Records from a dataset:

☆ ☆ ☆

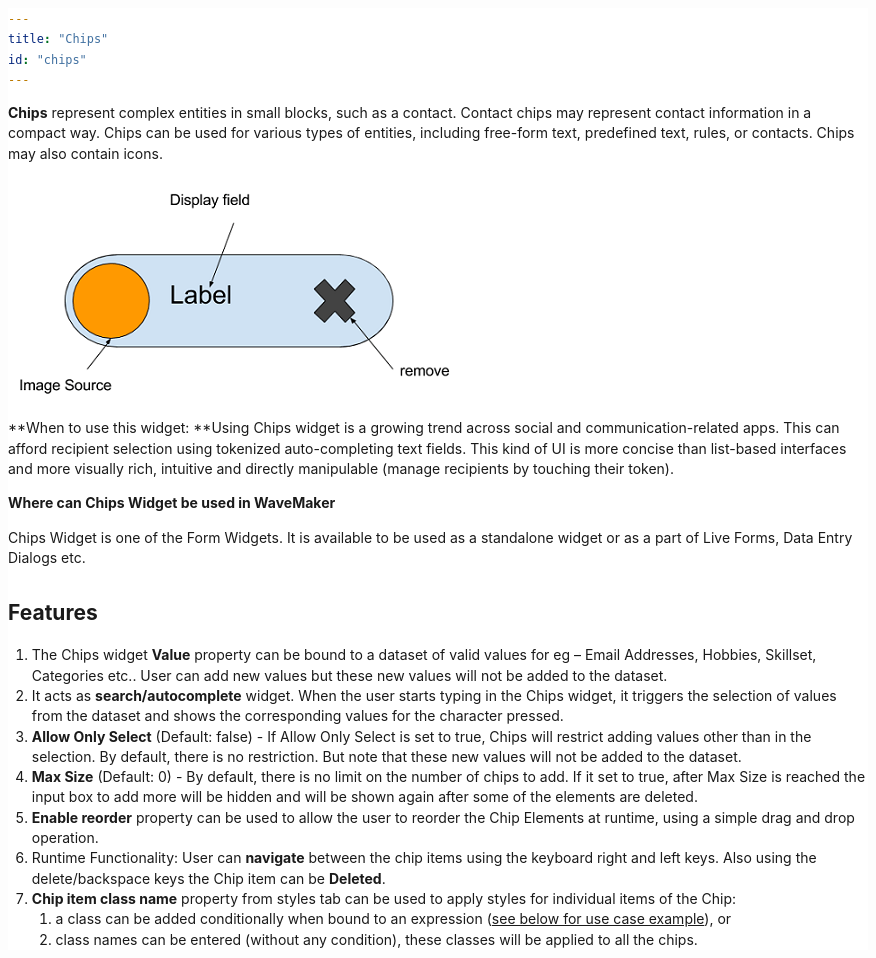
 ```yaml
---
title: "Chips"
id: "chips"
---
```


**Chips** represent complex entities in small blocks, such as a contact. Contact chips may represent contact information in a compact way. Chips can be used for various types of entities, including free-form text, predefined text, rules, or contacts. Chips may also contain icons.

[![](/learn/assets/chips_design.png)](/learn/assets/chips_design.png)

**When to use this widget: **Using Chips widget is a growing trend across social and communication-related apps. This can afford recipient selection using tokenized auto-completing text fields. This kind of UI is more concise than list-based interfaces and more visually rich, intuitive and directly manipulable (manage recipients by touching their token).

**Where can Chips Widget be used in WaveMaker**

Chips Widget is one of the Form Widgets. It is available to be used as a standalone widget or as a part of Live Forms, Data Entry Dialogs etc.

## Features

1. The Chips widget **Value** property can be bound to a dataset of valid values for eg – Email Addresses, Hobbies, Skillset, Categories etc.. User can add new values but these new values will not be added to the dataset.
2. It acts as **search/autocomplete** widget. When the user starts typing in the Chips widget, it triggers the selection of values from the dataset and shows the corresponding values for the character pressed.
3. **Allow Only Select** (Default: false) - If Allow Only Select is set to true, Chips will restrict adding values other than in the selection. By default, there is no restriction. But note that these new values will not be added to the dataset.
4. **Max Size** (Default: 0) - By default, there is no limit on the number of chips to add. If it set to true, after Max Size is reached the input box to add more will be hidden and will be shown again after some of the elements are deleted.
5. **Enable reorder** property can be used to allow the user to reorder the Chip Elements at runtime, using a simple drag and drop operation.
6. Runtime Functionality: User can **navigate** between the chip items using the keyboard right and left keys. Also using the delete/backspace keys the Chip item can be **Deleted**.
7. **Chip item class name** property from styles tab can be used to apply styles for individual items of the Chip:
    1. a class can be added conditionally when bound to an expression ([see below for use case example](#ex3)), or
    2. class names can be entered (without any condition), these classes will be applied to all the chips.
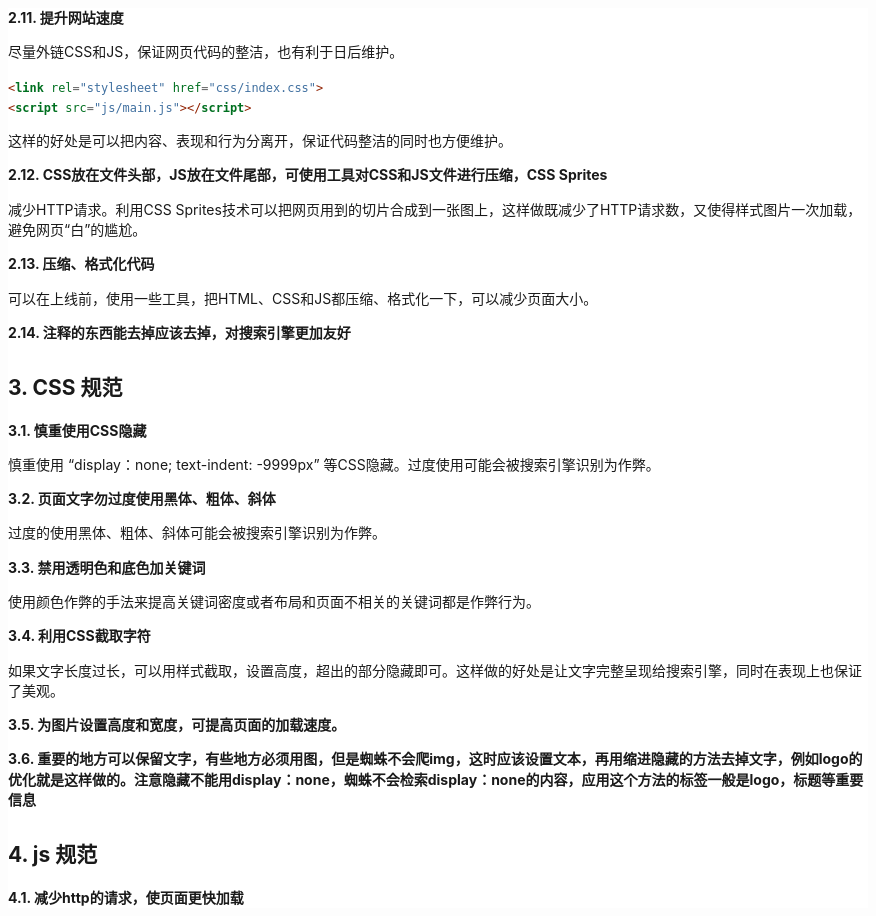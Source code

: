 **2.11. 提升网站速度**

尽量外链CSS和JS，保证网页代码的整洁，也有利于日后维护。

```html
<link rel="stylesheet" href="css/index.css">
<script src="js/main.js"></script>
```

这样的好处是可以把内容、表现和行为分离开，保证代码整洁的同时也方便维护。



**2.12. CSS放在文件头部，JS放在文件尾部，可使用工具对CSS和JS文件进行压缩，CSS Sprites**

减少HTTP请求。利用CSS Sprites技术可以把网页用到的切片合成到一张图上，这样做既减少了HTTP请求数，又使得样式图片一次加载，避免网页“白”的尴尬。



**2.13. 压缩、格式化代码**

可以在上线前，使用一些工具，把HTML、CSS和JS都压缩、格式化一下，可以减少页面大小。



**2.14. 注释的东西能去掉应该去掉，对搜索引擎更加友好**



## 3. CSS 规范

**3.1. 慎重使用CSS隐藏**

慎重使用 “display：none;  text-indent: -9999px” 等CSS隐藏。过度使用可能会被搜索引擎识别为作弊。



**3.2. 页面文字勿过度使用黑体、粗体、斜体**

过度的使用黑体、粗体、斜体可能会被搜索引擎识别为作弊。



**3.3. 禁用透明色和底色加关键词**

使用颜色作弊的手法来提高关键词密度或者布局和页面不相关的关键词都是作弊行为。



**3.4. 利用CSS截取字符**

如果文字长度过长，可以用样式截取，设置高度，超出的部分隐藏即可。这样做的好处是让文字完整呈现给搜索引擎，同时在表现上也保证了美观。



**3.5. 为图片设置高度和宽度，可提高页面的加载速度。**



**3.6. 重要的地方可以保留文字，有些地方必须用图，但是蜘蛛不会爬img，这时应该设置文本，再用缩进隐藏的方法去掉文字，例如logo的优化就是这样做的。注意隐藏不能用display：none，蜘蛛不会检索display：none的内容，应用这个方法的标签一般是logo，标题等重要信息**



## 4. js 规范

**4.1. 减少http的请求，使页面更快加载**
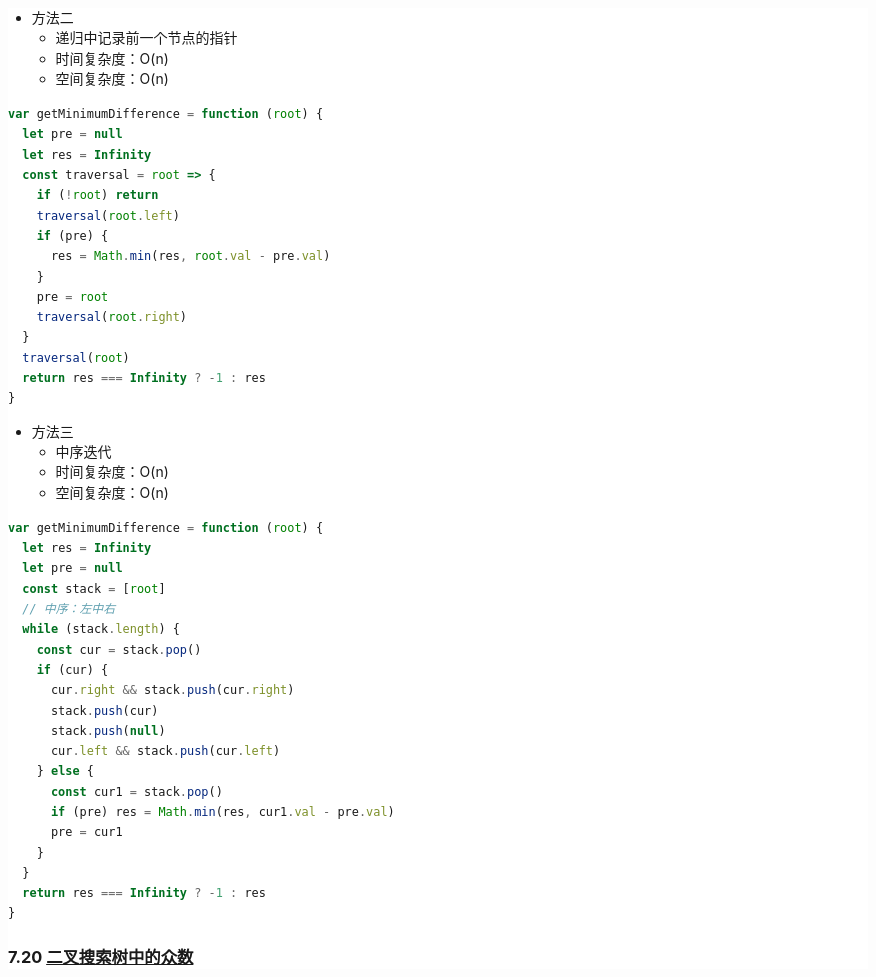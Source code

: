 - 方法二
  - 递归中记录前一个节点的指针
  - 时间复杂度：O(n)
  - 空间复杂度：O(n)

```javascript
var getMinimumDifference = function (root) {
  let pre = null
  let res = Infinity
  const traversal = root => {
    if (!root) return
    traversal(root.left)
    if (pre) {
      res = Math.min(res, root.val - pre.val)
    }
    pre = root
    traversal(root.right)
  }
  traversal(root)
  return res === Infinity ? -1 : res
}
```

- 方法三
  - 中序迭代
  - 时间复杂度：O(n)
  - 空间复杂度：O(n)

```javascript
var getMinimumDifference = function (root) {
  let res = Infinity
  let pre = null
  const stack = [root]
  // 中序：左中右
  while (stack.length) {
    const cur = stack.pop()
    if (cur) {
      cur.right && stack.push(cur.right)
      stack.push(cur)
      stack.push(null)
      cur.left && stack.push(cur.left)
    } else {
      const cur1 = stack.pop()
      if (pre) res = Math.min(res, cur1.val - pre.val)
      pre = cur1
    }
  }
  return res === Infinity ? -1 : res
}
```

### 7.20 [二叉搜索树中的众数](https://leetcode-cn.com/problems/find-mode-in-binary-search-tree/)
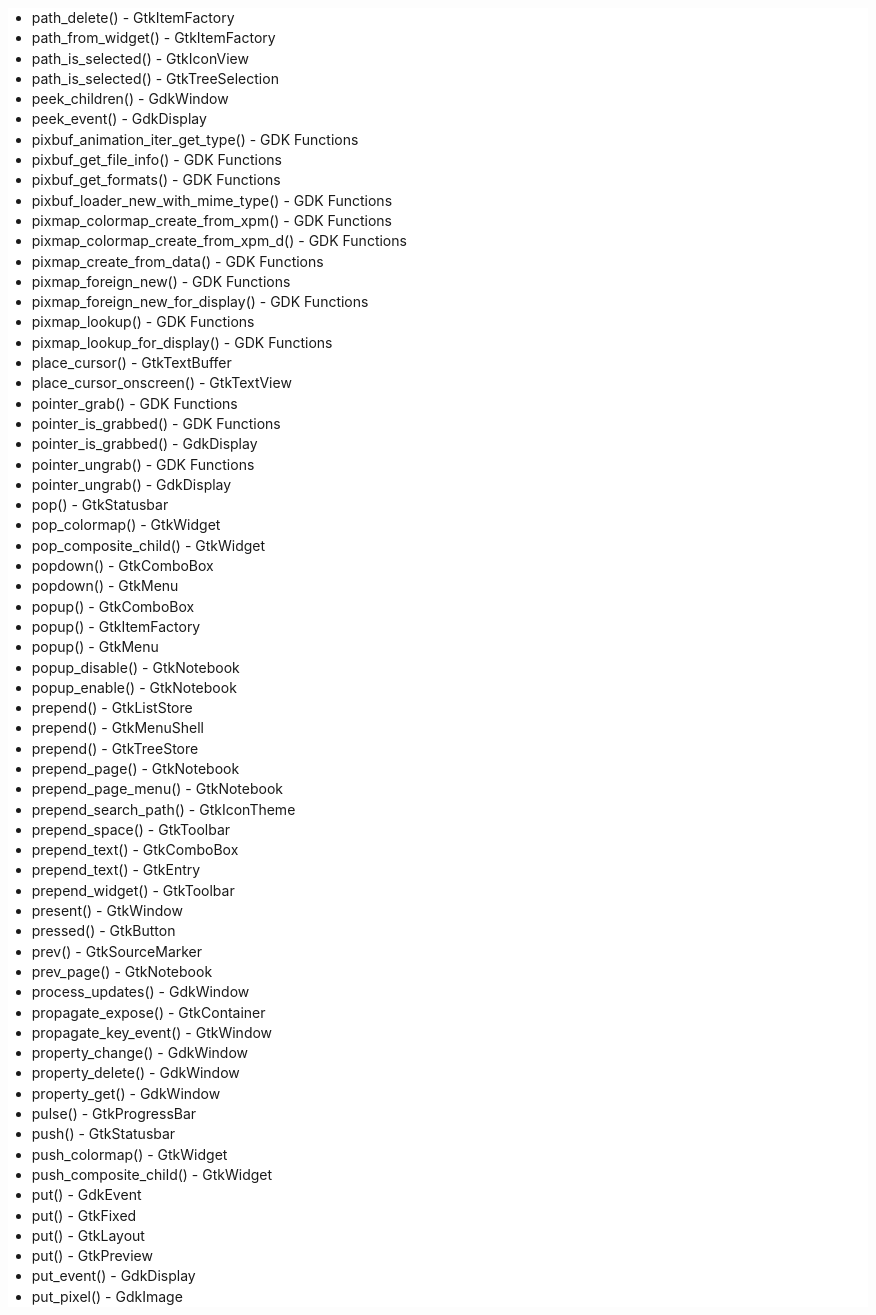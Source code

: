 * path_delete() - GtkItemFactory
* path_from_widget() - GtkItemFactory
* path_is_selected() - GtkIconView
* path_is_selected() - GtkTreeSelection
* peek_children() - GdkWindow
* peek_event() - GdkDisplay
* pixbuf_animation_iter_get_type() - GDK Functions
* pixbuf_get_file_info() - GDK Functions
* pixbuf_get_formats() - GDK Functions
* pixbuf_loader_new_with_mime_type() - GDK Functions
* pixmap_colormap_create_from_xpm() - GDK Functions
* pixmap_colormap_create_from_xpm_d() - GDK Functions
* pixmap_create_from_data() - GDK Functions
* pixmap_foreign_new() - GDK Functions
* pixmap_foreign_new_for_display() - GDK Functions
* pixmap_lookup() - GDK Functions
* pixmap_lookup_for_display() - GDK Functions
* place_cursor() - GtkTextBuffer
* place_cursor_onscreen() - GtkTextView
* pointer_grab() - GDK Functions
* pointer_is_grabbed() - GDK Functions
* pointer_is_grabbed() - GdkDisplay
* pointer_ungrab() - GDK Functions
* pointer_ungrab() - GdkDisplay
* pop() - GtkStatusbar
* pop_colormap() - GtkWidget
* pop_composite_child() - GtkWidget
* popdown() - GtkComboBox
* popdown() - GtkMenu
* popup() - GtkComboBox
* popup() - GtkItemFactory
* popup() - GtkMenu
* popup_disable() - GtkNotebook
* popup_enable() - GtkNotebook
* prepend() - GtkListStore
* prepend() - GtkMenuShell
* prepend() - GtkTreeStore
* prepend_page() - GtkNotebook
* prepend_page_menu() - GtkNotebook
* prepend_search_path() - GtkIconTheme
* prepend_space() - GtkToolbar
* prepend_text() - GtkComboBox
* prepend_text() - GtkEntry
* prepend_widget() - GtkToolbar
* present() - GtkWindow
* pressed() - GtkButton
* prev() - GtkSourceMarker
* prev_page() - GtkNotebook
* process_updates() - GdkWindow
* propagate_expose() - GtkContainer
* propagate_key_event() - GtkWindow
* property_change() - GdkWindow
* property_delete() - GdkWindow
* property_get() - GdkWindow
* pulse() - GtkProgressBar
* push() - GtkStatusbar
* push_colormap() - GtkWidget
* push_composite_child() - GtkWidget
* put() - GdkEvent
* put() - GtkFixed
* put() - GtkLayout
* put() - GtkPreview
* put_event() - GdkDisplay
* put_pixel() - GdkImage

☆ ☆ ☆

Work instruction: When you transcribe the entries above, keep every word exact and leave out the pictures.

Task result:
 ```yaml
---
title: "Chips"
id: "chips"
---
```


**Chips** represent complex entities in small blocks, such as a contact. Contact chips may represent contact information in a compact way. Chips can be used for various types of entities, including free-form text, predefined text, rules, or contacts. Chips may also contain icons.

[![](/learn/assets/chips_design.png)](/learn/assets/chips_design.png)

**When to use this widget: **Using Chips widget is a growing trend across social and communication-related apps. This can afford recipient selection using tokenized auto-completing text fields. This kind of UI is more concise than list-based interfaces and more visually rich, intuitive and directly manipulable (manage recipients by touching their token).

**Where can Chips Widget be used in WaveMaker**

Chips Widget is one of the Form Widgets. It is available to be used as a standalone widget or as a part of Live Forms, Data Entry Dialogs etc.

## Features

1. The Chips widget **Value** property can be bound to a dataset of valid values for eg – Email Addresses, Hobbies, Skillset, Categories etc.. User can add new values but these new values will not be added to the dataset.
2. It acts as **search/autocomplete** widget. When the user starts typing in the Chips widget, it triggers the selection of values from the dataset and shows the corresponding values for the character pressed.
3. **Allow Only Select** (Default: false) - If Allow Only Select is set to true, Chips will restrict adding values other than in the selection. By default, there is no restriction. But note that these new values will not be added to the dataset.
4. **Max Size** (Default: 0) - By default, there is no limit on the number of chips to add. If it set to true, after Max Size is reached the input box to add more will be hidden and will be shown again after some of the elements are deleted.
5. **Enable reorder** property can be used to allow the user to reorder the Chip Elements at runtime, using a simple drag and drop operation.
6. Runtime Functionality: User can **navigate** between the chip items using the keyboard right and left keys. Also using the delete/backspace keys the Chip item can be **Deleted**.
7. **Chip item class name** property from styles tab can be used to apply styles for individual items of the Chip:
    1. a class can be added conditionally when bound to an expression ([see below for use case example](#ex3)), or
    2. class names can be entered (without any condition), these classes will be applied to all the chips.
Source code

: **2.11. 提升网站速度**

尽量外链CSS和JS，保证网页代码的整洁，也有利于日后维护。

```html
<link rel="stylesheet" href="css/index.css">
<script src="js/main.js"></script>
```

这样的好处是可以把内容、表现和行为分离开，保证代码整洁的同时也方便维护。



**2.12. CSS放在文件头部，JS放在文件尾部，可使用工具对CSS和JS文件进行压缩，CSS Sprites**

减少HTTP请求。利用CSS Sprites技术可以把网页用到的切片合成到一张图上，这样做既减少了HTTP请求数，又使得样式图片一次加载，避免网页“白”的尴尬。



**2.13. 压缩、格式化代码**

可以在上线前，使用一些工具，把HTML、CSS和JS都压缩、格式化一下，可以减少页面大小。



**2.14. 注释的东西能去掉应该去掉，对搜索引擎更加友好**



## 3. CSS 规范

**3.1. 慎重使用CSS隐藏**

慎重使用 “display：none;  text-indent: -9999px” 等CSS隐藏。过度使用可能会被搜索引擎识别为作弊。



**3.2. 页面文字勿过度使用黑体、粗体、斜体**

过度的使用黑体、粗体、斜体可能会被搜索引擎识别为作弊。



**3.3. 禁用透明色和底色加关键词**

使用颜色作弊的手法来提高关键词密度或者布局和页面不相关的关键词都是作弊行为。



**3.4. 利用CSS截取字符**

如果文字长度过长，可以用样式截取，设置高度，超出的部分隐藏即可。这样做的好处是让文字完整呈现给搜索引擎，同时在表现上也保证了美观。



**3.5. 为图片设置高度和宽度，可提高页面的加载速度。**



**3.6. 重要的地方可以保留文字，有些地方必须用图，但是蜘蛛不会爬img，这时应该设置文本，再用缩进隐藏的方法去掉文字，例如logo的优化就是这样做的。注意隐藏不能用display：none，蜘蛛不会检索display：none的内容，应用这个方法的标签一般是logo，标题等重要信息**



## 4. js 规范

**4.1. 减少http的请求，使页面更快加载**
Source code

: - 方法二
  - 递归中记录前一个节点的指针
  - 时间复杂度：O(n)
  - 空间复杂度：O(n)

```javascript
var getMinimumDifference = function (root) {
  let pre = null
  let res = Infinity
  const traversal = root => {
    if (!root) return
    traversal(root.left)
    if (pre) {
      res = Math.min(res, root.val - pre.val)
    }
    pre = root
    traversal(root.right)
  }
  traversal(root)
  return res === Infinity ? -1 : res
}
```

- 方法三
  - 中序迭代
  - 时间复杂度：O(n)
  - 空间复杂度：O(n)

```javascript
var getMinimumDifference = function (root) {
  let res = Infinity
  let pre = null
  const stack = [root]
  // 中序：左中右
  while (stack.length) {
    const cur = stack.pop()
    if (cur) {
      cur.right && stack.push(cur.right)
      stack.push(cur)
      stack.push(null)
      cur.left && stack.push(cur.left)
    } else {
      const cur1 = stack.pop()
      if (pre) res = Math.min(res, cur1.val - pre.val)
      pre = cur1
    }
  }
  return res === Infinity ? -1 : res
}
```

### 7.20 [二叉搜索树中的众数](https://leetcode-cn.com/problems/find-mode-in-binary-search-tree/)
Source code

: * path_delete() - GtkItemFactory
* path_from_widget() - GtkItemFactory
* path_is_selected() - GtkIconView
* path_is_selected() - GtkTreeSelection
* peek_children() - GdkWindow
* peek_event() - GdkDisplay
* pixbuf_animation_iter_get_type() - GDK Functions
* pixbuf_get_file_info() - GDK Functions
* pixbuf_get_formats() - GDK Functions
* pixbuf_loader_new_with_mime_type() - GDK Functions
* pixmap_colormap_create_from_xpm() - GDK Functions
* pixmap_colormap_create_from_xpm_d() - GDK Functions
* pixmap_create_from_data() - GDK Functions
* pixmap_foreign_new() - GDK Functions
* pixmap_foreign_new_for_display() - GDK Functions
* pixmap_lookup() - GDK Functions
* pixmap_lookup_for_display() - GDK Functions
* place_cursor() - GtkTextBuffer
* place_cursor_onscreen() - GtkTextView
* pointer_grab() - GDK Functions
* pointer_is_grabbed() - GDK Functions
* pointer_is_grabbed() - GdkDisplay
* pointer_ungrab() - GDK Functions
* pointer_ungrab() - GdkDisplay
* pop() - GtkStatusbar
* pop_colormap() - GtkWidget
* pop_composite_child() - GtkWidget
* popdown() - GtkComboBox
* popdown() - GtkMenu
* popup() - GtkComboBox
* popup() - GtkItemFactory
* popup() - GtkMenu
* popup_disable() - GtkNotebook
* popup_enable() - GtkNotebook
* prepend() - GtkListStore
* prepend() - GtkMenuShell
* prepend() - GtkTreeStore
* prepend_page() - GtkNotebook
* prepend_page_menu() - GtkNotebook
* prepend_search_path() - GtkIconTheme
* prepend_space() - GtkToolbar
* prepend_text() - GtkComboBox
* prepend_text() - GtkEntry
* prepend_widget() - GtkToolbar
* present() - GtkWindow
* pressed() - GtkButton
* prev() - GtkSourceMarker
* prev_page() - GtkNotebook
* process_updates() - GdkWindow
* propagate_expose() - GtkContainer
* propagate_key_event() - GtkWindow
* property_change() - GdkWindow
* property_delete() - GdkWindow
* property_get() - GdkWindow
* pulse() - GtkProgressBar
* push() - GtkStatusbar
* push_colormap() - GtkWidget
* push_composite_child() - GtkWidget
* put() - GdkEvent
* put() - GtkFixed
* put() - GtkLayout
* put() - GtkPreview
* put_event() - GdkDisplay
* put_pixel() - GdkImage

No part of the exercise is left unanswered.